On loans with maturities
of more than one year, where the SBA's portion exceeds $150,000 but not more
than $700,000, the guaranty fee is 3 percent, and it is 3.5 per ent on loans
over $700,000.
Collateral
You must pledge
sufficient assets, to the extent that they are reasonably available, to adequately
secure the loan. Personal guaranties are required from all the principal owners
of the business. Liens on personal assets of the principals may be required.
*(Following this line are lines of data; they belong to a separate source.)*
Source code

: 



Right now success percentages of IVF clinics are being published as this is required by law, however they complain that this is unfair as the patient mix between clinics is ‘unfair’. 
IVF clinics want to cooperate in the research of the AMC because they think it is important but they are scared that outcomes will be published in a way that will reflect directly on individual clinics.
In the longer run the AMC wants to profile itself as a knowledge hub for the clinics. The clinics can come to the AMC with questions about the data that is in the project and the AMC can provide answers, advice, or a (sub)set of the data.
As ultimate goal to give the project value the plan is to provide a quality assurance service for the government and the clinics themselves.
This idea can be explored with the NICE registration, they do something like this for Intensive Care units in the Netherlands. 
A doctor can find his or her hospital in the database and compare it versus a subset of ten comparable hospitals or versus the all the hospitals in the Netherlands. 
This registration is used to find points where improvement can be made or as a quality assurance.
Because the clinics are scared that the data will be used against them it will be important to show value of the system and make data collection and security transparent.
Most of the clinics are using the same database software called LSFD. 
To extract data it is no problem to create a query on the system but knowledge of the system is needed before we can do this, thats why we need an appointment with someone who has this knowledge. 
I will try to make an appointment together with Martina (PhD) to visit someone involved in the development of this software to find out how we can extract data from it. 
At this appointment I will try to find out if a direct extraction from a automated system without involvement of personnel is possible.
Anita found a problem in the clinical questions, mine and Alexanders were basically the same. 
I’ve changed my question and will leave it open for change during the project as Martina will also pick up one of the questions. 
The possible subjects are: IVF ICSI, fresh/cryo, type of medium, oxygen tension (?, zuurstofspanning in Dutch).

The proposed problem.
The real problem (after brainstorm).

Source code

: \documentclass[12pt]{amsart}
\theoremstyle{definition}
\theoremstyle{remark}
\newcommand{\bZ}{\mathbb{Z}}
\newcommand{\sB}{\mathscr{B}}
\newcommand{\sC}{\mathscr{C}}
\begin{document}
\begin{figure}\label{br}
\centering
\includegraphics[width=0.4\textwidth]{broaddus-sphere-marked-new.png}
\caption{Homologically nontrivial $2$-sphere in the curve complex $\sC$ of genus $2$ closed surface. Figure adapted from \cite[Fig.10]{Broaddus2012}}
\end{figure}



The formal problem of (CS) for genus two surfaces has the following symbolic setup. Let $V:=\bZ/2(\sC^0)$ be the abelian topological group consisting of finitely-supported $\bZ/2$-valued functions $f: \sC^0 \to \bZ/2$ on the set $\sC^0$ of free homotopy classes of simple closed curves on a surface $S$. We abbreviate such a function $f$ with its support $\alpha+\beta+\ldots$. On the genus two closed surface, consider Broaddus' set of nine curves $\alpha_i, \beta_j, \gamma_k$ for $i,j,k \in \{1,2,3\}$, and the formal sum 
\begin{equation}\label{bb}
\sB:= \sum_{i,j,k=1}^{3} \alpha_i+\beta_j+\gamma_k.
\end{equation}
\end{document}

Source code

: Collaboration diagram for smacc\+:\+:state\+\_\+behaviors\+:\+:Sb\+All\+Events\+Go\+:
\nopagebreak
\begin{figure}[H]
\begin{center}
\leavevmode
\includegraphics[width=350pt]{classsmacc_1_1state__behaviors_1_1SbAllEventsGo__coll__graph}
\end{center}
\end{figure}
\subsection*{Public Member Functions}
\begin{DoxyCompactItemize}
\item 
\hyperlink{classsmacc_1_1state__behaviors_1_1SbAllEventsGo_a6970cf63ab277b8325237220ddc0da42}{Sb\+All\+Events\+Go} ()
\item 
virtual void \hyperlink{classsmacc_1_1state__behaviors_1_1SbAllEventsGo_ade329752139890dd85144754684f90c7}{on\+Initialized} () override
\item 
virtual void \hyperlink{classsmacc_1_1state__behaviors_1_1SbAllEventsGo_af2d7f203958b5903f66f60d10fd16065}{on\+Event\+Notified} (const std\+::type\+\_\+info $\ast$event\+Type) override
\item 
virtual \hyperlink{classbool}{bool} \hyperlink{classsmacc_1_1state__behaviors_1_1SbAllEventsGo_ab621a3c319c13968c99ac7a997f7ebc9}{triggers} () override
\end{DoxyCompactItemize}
However, in most cases a loan will not be declined where insufficient
collateral is the only unfavorable factor.
Eligibility
Your business
generally must be operated for profit and fall within the size standards set by
the SBA. The SBA determines if the business qualifies as a small business based
on the average number of employees during the preceding 12 months or on sales
averaged over the previous three years. Loans cannot be made to businesses
engaged in speculation or investment.
Maximum Size Standards
Manufacturing from 500 to 1,500 employees
Wholesaling - 100 employees Services - from $2.5 million
to $21.5 million in annual receipts
Retailing from $5 million to $21 million
General construction - from $13.5 million to $17 million
Special trade construction - average annual
receipts not to exceed $7 million Agriculture from $0.5 million to $9 million
What You Need to Take
to the Lender Documentation requirements may vary; contact your lender for the
information you must supply.
Common requirements include the following:
· Purpose of the loan
· History of the
business
· Financial statements
for three years (existing businesses)
· Schedule of term
debts (existing businesses)
· Aging of accounts
receivable and payable (existing businesses)
· Projected opening day
balance sheet (new businesses)
· Lease details
· Amount of investment
in the business by the owner(s)
· Projections of
income, expenses and cash flow
· Signed personal
financial statements
· Personal resume(s)
What the SBA Looks for:
1. Good character
2. Management
expertise and commitment necessary for success
3. Sufficient funds,
including the SBA-guaranteed loan, to operate the business on a sound financial
basis (for new businesses, this includes the resources to meet start-up
expenses and the initial operating phase)
4. Feasible business
plan
5. Adequate equity or
investment in the business
6. Sufficient
collateral
7. Ability to repay
the loan on time from the projected operating cash flow.